Le thème de l’aoriste, qui a disparu, est d’une grande poésie, ce temps qui décrit une action « prise pour ce qu’elle est », « qui s’accomplit » sans considération de -de ses conséquences, parce qu’il n’y en a pas, pourquoi devrait-il toujours y en avoir? »
Mais il s’agit d’une liberté réfléchie et responsable. Avec la désinence des mots, il s’agit de réfléchir à ce que l’on veut dire mais une liberté quand même puisque celle-ci donne le sens aux mots et nous libère d’un ordre à suivre dans leur agencement.
Autre subtilité, qui a disparu « le duel », en plus du singulier et du pluriel, le « duel » exprime un couple par nature, par choix, « un nombre humain et non mathématique », et donne du sens aux relations entre les choses et les personnes. Son utilisation, très personnelle, est donc choisie par celui qui l’écrit et qui le parle.
Et l’optatif ! Là nous poussons la porte du « degré de réalité » exprimée par le locuteur. De sa projection sur ce qu’il désire, espère, il « rend compte de sa vie sans imposer sa volonté ou envahir la vie (et les mots ) des autres ». Avec cette délicatesse, on s’avoue à soi-même à haute voix ses désirs sans les faire subir aux autres car cette potentialité ne dépend que de soi.
Une autre grande leçon, celle d’assumer ses actes, d’être responsable.
Il y a un degré de nuances vertigineux mais rassurant aussi car profondément humaniste et qui ouvre de nouveaux mondes.

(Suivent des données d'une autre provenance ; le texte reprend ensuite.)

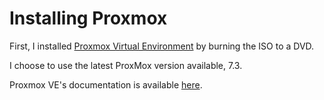 # Installing Proxmox
First, I installed [Proxmox Virtual Environment](https://www.proxmox.com/en/proxmox-ve) by burning the ISO to a DVD.

I choose to use the latest ProxMox version available, 7.3.

Proxmox VE's documentation is available [here](https://www.proxmox.com/en/downloads/category/documentation-pve).

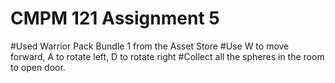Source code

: # CMPM 121 Assignment 5
#Used Warrior Pack Bundle 1 from the Asset Store
#Use W to move forward, A to rotate left, D to rotate right
#Collect all the spheres in the room to open door.
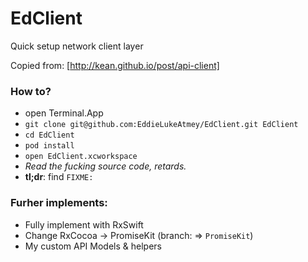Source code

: # EdClient
Quick setup network client layer

Copied from:
[http://kean.github.io/post/api-client]

### How to?
- open Terminal.App
- `git clone git@github.com:EddieLukeAtmey/EdClient.git EdClient`
- `cd EdClient`
- `pod install`
- `open EdClient.xcworkspace`
- *Read the fucking source code, retards.*
- **tl;dr**: find `FIXME:`

### Furher implements:
- Fully implement with RxSwift
- Change RxCocoa -> PromiseKit (branch: => `PromiseKit`)
- My custom API Models & helpers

Évidemment on referme l’ouvrage en voulant apprendre le grec ancien pour arriver à vivre comme ce que l’on peut percevoir depuis la compréhension linguistique de leur monde, en homme libre et responsable.
C’est l’histoire d’une passion.
Une passion qui dure depuis l’enfance.
La passion de l’auteur pour le grec ancien.
Elle fait le parallèle entre nos langues et le grec ancien.
Chez nous, la notion de temps est toujours représentée.
Chez les grecs, c’est la notion du comment.
Le grec ancien est influencé par la langue indo-européenne qui a disparu.
Après un début très accessible, tout devient plus pointu et donc plus ardu à lire.
On notera cependant certaines notions, comme l’appauvrissement de la langue. Avec entre autre la disparition du mode optatif.
L’auteur prodigue conseils et encouragements pour aborder l’étude du grec ancien de manière positive.
L’étude de cette langue, dit-elle, ouvre l’esprit et permet de se connaitre soi-même.
C’est une étude très complète sur l’origine, la complexité, l’évolution, voire la disparition d’une langue.
Un livre plein de surprises, à commencer par son titre. le lecteur attend un argumentaire en neuf points passionnants, le lyrisme des neuf muses filles de Zeus appelées à la rescousse pour chanter le logos. J'ai cherché en vain…
Je m'attendais à un « antimanuel » de grec ancien, ce livre est beaucoup plus que cela, un essai sur l'agonie des mots et peut-être leur réincarnation par celles et ceux qui les font vivre.
Je m'empresse de préciser que dans ma période lycéenne et universitaire erratiques je n'ai suivi aucun enseignement de latin ou de grec ancien. Disons le d'emblée, malgré la promesse de la quatrième de couverture, pas toujours facile de suivre le propos de l'auteure pour le lecteur qui ne dispose d'aucun point de repère académique en grec voire en linguistique. A cet égard, pour le vocabulaire technique un glossaire aurait été le bienvenu.
Naturellement, la lecture de cet essai apporte d'autant plus de plaisir si les univers de Platon, Sophocle … ne sont pas totalement inconnus, mais on imagine que celle ou celui qui ouvrira ce livre a déjà quelque affinité et plus avec « l'été grec » pour reprendre le titre du magnifique livre de Jacques Laccarière.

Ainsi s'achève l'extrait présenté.